Option C: Docker (Quick Test)

docker run -d \
  -p 9000:9000 -p 8080:8080 \
  -v /tmp/agentfense:/var/lib/agentfense \
  --privileged \
  agentfense/agentfense-server:latest

Verify server is running:

curl http://localhost:8080/health
# Expected: {"status":"ok"}

Step 2: Install Python SDK

pip install agentfense

Verify installation:

python -c "from agentfense import Sandbox; print('AgentFense SDK installed')"

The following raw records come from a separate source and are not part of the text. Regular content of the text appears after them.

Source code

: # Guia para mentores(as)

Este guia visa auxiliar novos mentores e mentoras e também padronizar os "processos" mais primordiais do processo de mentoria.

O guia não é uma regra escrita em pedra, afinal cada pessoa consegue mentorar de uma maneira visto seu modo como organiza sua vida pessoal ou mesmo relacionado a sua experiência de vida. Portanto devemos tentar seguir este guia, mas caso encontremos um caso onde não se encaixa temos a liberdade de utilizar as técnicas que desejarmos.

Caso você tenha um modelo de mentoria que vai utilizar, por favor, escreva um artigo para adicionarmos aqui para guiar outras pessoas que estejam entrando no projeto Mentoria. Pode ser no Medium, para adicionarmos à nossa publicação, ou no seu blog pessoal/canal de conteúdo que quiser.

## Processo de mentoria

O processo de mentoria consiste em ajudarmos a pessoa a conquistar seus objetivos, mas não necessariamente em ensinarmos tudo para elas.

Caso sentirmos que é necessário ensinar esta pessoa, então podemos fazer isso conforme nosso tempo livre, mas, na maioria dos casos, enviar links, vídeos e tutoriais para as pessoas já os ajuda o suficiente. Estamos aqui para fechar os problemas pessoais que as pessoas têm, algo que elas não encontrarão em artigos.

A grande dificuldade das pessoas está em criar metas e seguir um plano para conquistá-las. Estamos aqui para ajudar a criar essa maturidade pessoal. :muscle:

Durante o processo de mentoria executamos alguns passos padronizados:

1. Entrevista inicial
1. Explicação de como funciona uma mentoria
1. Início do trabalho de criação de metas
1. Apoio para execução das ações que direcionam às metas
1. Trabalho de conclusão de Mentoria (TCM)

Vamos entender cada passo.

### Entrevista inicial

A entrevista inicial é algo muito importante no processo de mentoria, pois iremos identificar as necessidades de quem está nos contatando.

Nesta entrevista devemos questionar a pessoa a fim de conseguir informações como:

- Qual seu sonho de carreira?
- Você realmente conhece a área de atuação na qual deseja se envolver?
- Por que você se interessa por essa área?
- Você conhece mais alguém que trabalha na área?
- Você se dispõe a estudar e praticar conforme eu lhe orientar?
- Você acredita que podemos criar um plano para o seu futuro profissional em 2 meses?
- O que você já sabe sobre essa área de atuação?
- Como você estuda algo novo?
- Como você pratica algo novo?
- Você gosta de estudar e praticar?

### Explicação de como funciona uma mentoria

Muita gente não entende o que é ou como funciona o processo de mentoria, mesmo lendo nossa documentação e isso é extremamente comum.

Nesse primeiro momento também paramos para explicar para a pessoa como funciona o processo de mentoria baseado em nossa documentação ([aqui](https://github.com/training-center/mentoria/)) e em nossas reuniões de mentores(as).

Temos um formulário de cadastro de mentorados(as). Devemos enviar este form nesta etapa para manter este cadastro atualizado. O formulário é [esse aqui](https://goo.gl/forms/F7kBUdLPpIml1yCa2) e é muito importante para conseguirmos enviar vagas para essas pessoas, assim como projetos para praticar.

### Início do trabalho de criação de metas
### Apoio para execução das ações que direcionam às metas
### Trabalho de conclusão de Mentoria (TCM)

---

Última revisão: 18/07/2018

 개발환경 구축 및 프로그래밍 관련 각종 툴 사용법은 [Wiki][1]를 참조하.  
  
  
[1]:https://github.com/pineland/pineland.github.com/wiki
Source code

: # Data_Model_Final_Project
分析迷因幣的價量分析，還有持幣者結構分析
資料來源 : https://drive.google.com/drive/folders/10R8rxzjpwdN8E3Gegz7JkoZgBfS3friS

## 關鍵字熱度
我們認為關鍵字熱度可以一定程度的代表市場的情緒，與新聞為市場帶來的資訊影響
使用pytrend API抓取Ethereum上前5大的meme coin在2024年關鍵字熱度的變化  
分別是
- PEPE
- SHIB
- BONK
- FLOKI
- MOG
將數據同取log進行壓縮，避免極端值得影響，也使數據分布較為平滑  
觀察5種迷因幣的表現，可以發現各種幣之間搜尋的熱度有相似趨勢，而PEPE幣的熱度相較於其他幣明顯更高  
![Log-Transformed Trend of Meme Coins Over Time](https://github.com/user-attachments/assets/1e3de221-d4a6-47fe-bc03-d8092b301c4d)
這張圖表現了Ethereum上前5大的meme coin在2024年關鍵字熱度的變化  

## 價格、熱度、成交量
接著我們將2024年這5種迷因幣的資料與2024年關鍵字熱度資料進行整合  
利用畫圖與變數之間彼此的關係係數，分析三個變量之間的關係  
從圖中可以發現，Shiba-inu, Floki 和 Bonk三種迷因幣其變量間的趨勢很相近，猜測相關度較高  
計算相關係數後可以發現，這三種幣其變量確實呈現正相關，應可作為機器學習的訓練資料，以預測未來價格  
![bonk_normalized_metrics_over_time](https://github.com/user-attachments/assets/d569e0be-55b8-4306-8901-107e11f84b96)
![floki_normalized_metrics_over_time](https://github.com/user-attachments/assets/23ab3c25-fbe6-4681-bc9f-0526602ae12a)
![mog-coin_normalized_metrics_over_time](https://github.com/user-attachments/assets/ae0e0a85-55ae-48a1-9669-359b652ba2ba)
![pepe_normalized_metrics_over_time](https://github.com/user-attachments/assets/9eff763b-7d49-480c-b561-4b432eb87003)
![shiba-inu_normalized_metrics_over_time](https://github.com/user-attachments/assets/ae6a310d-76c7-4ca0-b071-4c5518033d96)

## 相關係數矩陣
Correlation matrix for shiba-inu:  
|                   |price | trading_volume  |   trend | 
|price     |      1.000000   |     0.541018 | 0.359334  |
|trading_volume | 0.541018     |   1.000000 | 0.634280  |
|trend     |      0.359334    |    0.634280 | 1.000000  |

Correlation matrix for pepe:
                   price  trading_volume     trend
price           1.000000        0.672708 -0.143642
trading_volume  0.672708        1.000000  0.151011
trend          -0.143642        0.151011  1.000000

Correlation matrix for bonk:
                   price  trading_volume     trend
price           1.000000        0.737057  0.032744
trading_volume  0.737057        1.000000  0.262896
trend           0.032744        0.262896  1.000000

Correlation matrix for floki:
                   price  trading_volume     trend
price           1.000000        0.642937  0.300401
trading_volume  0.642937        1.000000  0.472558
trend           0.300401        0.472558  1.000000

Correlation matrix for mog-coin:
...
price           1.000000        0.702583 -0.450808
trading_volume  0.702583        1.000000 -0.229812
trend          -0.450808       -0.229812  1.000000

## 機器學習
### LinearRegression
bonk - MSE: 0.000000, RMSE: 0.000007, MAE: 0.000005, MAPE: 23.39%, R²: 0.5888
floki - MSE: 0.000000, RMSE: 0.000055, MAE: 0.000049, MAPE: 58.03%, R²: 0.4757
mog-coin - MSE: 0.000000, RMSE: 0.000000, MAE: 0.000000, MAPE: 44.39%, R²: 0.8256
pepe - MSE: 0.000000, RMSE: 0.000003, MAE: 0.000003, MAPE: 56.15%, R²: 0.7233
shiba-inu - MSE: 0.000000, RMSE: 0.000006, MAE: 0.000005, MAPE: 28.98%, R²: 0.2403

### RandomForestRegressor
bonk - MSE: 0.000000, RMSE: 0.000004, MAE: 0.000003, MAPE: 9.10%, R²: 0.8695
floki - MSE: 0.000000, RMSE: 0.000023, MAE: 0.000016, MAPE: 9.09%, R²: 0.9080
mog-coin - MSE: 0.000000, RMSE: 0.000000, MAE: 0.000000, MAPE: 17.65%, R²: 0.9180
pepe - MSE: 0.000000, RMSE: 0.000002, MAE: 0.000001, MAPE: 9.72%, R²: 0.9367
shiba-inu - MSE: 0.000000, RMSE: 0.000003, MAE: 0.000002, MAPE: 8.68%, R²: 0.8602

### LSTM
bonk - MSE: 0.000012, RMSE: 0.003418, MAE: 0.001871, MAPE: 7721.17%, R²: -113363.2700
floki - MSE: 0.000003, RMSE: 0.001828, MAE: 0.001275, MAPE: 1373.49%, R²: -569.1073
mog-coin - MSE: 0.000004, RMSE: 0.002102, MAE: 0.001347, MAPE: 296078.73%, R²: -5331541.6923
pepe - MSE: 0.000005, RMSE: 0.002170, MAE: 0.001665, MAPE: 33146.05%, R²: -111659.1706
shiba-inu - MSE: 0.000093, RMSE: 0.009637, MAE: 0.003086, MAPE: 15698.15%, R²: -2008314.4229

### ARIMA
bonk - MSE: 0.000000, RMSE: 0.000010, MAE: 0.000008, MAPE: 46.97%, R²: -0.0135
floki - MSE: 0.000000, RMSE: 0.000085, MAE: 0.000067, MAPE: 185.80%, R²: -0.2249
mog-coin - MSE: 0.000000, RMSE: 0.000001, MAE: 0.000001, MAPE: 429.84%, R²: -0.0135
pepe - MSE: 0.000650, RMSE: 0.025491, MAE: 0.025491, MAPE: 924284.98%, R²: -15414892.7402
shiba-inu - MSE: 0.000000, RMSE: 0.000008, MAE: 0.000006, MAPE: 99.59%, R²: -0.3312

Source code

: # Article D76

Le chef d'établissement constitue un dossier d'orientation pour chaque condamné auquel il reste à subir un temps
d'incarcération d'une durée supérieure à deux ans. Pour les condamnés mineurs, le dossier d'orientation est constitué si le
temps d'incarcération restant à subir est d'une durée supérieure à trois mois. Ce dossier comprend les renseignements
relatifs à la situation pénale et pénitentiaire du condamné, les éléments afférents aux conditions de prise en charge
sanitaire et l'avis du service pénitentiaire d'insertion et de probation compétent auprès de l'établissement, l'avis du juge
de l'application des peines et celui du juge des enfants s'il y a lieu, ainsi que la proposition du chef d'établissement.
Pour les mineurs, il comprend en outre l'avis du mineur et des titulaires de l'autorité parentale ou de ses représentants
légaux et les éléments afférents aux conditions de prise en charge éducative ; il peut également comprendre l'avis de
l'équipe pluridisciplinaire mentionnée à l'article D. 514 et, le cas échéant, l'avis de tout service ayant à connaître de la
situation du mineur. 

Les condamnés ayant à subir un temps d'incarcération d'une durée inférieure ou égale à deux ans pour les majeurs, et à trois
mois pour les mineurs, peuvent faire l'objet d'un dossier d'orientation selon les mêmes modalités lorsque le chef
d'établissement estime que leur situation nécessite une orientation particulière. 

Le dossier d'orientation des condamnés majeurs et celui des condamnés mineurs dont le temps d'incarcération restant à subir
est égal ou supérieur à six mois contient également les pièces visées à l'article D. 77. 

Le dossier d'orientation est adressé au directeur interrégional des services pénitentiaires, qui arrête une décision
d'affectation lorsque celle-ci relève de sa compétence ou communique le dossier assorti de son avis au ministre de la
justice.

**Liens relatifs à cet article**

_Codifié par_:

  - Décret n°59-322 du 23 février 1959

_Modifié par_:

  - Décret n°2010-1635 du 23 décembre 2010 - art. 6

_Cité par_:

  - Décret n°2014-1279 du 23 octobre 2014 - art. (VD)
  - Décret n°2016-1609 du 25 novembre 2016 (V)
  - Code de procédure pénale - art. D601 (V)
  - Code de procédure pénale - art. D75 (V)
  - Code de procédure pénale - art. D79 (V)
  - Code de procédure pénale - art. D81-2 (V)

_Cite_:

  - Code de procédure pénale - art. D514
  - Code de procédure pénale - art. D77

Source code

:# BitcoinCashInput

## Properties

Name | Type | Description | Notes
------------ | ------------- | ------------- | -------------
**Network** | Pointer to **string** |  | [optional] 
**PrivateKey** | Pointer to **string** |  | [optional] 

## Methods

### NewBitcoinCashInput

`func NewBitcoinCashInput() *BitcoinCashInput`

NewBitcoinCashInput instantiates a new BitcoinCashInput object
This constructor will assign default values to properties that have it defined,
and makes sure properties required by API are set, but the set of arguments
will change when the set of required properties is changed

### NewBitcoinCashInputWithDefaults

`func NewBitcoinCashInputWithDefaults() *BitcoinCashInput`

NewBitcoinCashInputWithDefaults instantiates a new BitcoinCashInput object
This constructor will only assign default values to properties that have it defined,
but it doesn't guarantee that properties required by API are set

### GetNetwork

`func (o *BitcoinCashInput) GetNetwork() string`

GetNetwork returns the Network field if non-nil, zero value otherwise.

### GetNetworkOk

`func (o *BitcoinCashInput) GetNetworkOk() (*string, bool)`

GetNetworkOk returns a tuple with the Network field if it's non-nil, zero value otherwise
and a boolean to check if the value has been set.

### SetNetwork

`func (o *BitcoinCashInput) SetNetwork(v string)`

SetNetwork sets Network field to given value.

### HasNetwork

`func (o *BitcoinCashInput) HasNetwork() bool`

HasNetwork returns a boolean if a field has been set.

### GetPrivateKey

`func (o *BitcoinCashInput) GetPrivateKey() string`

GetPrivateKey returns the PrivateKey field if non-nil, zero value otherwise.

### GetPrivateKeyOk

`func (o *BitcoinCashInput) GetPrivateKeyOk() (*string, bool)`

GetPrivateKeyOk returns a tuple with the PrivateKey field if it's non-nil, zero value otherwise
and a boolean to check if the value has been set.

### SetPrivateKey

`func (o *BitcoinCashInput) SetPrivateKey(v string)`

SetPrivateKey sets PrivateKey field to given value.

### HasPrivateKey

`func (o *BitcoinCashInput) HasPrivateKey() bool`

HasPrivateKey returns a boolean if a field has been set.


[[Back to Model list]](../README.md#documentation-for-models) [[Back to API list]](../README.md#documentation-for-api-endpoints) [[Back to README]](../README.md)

Step 3: Create Your First Sandbox

Create a test project:

mkdir my-project
cd my-project
echo "print('Hello from AgentFense')" > hello.py
echo "SECRET_KEY=my-secret" > .env

Run your first sandbox (one-liner):

from agentfense import Sandbox

# One line: create sandbox with "agent-safe" preset
with Sandbox.from_local("./my-project") as sandbox:
    result = sandbox.run("python hello.py")
    print(result.stdout)  # Output: Hello from AgentFense

What just happened?

  1. Sandbox.from_local() uploaded files to server
  2. Created sandbox with agent-safe preset (hides .env, allows read all, write to /output and /tmp)
  3. Started the sandbox
  4. Executed python hello.py inside isolated environment
  5. Automatically cleaned up on exit

Step 4: Test Permission Control

Try to access the hidden secret file:

from agentfense import Sandbox

with Sandbox.from_local("./my-project") as sandbox:
    # This works - hello.py is readable
    result = sandbox.run("cat /workspace/hello.py")
    print(result.stdout)  # Output: print('Hello from AgentFense')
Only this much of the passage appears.